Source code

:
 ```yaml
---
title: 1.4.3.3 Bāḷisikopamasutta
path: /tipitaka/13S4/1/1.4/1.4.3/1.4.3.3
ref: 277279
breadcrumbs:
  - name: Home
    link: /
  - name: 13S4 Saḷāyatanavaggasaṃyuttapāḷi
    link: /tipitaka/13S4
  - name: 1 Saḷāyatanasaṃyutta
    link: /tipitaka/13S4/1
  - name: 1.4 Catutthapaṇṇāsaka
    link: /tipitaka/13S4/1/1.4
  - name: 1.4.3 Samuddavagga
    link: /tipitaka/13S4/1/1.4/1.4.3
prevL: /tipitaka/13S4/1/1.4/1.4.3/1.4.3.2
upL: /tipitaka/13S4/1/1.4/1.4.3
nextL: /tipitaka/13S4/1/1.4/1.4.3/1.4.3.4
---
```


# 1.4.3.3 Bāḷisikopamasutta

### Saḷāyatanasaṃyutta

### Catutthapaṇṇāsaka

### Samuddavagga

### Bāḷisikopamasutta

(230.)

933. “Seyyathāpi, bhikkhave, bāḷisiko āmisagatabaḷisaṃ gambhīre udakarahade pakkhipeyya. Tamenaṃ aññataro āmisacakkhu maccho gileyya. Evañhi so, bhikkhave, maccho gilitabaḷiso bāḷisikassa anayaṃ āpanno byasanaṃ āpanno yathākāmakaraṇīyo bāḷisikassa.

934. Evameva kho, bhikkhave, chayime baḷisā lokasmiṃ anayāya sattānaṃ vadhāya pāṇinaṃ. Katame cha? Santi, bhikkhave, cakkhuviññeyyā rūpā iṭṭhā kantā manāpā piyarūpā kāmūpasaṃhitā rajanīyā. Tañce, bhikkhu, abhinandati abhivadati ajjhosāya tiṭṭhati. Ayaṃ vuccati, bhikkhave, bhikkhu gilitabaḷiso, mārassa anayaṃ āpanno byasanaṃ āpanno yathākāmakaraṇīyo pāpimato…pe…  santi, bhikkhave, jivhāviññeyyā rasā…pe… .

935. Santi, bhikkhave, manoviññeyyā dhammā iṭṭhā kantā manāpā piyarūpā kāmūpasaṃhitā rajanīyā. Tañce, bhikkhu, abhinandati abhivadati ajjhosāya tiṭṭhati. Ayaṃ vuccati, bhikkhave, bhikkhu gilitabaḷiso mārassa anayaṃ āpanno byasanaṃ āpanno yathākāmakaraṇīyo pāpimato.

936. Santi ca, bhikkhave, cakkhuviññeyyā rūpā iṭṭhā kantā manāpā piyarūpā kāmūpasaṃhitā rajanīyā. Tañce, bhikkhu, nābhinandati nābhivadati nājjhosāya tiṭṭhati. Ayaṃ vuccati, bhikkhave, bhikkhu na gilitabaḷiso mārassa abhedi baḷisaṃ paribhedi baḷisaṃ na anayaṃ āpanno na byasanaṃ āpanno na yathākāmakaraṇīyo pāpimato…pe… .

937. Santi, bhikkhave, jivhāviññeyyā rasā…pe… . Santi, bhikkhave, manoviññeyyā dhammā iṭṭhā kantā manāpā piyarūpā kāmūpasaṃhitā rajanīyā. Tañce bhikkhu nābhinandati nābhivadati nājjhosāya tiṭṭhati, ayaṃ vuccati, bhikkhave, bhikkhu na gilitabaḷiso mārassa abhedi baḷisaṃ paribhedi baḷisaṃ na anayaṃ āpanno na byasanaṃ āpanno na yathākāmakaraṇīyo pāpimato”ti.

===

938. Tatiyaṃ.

== == ==

• [Exercise objective]: In the entries, find every line holding "tipitaka" and copy it.

• [Answer to this problem]:
path: /tipitaka/13S4/1/1.4/1.4.3/1.4.3.3
    link: /tipitaka/13S4
    link: /tipitaka/13S4/1
    link: /tipitaka/13S4/1/1.4
    link: /tipitaka/13S4/1/1.4/1.4.3
prevL: /tipitaka/13S4/1/1.4/1.4.3/1.4.3.2
upL: /tipitaka/13S4/1/1.4/1.4.3
nextL: /tipitaka/13S4/1/1.4/1.4.3/1.4.3.4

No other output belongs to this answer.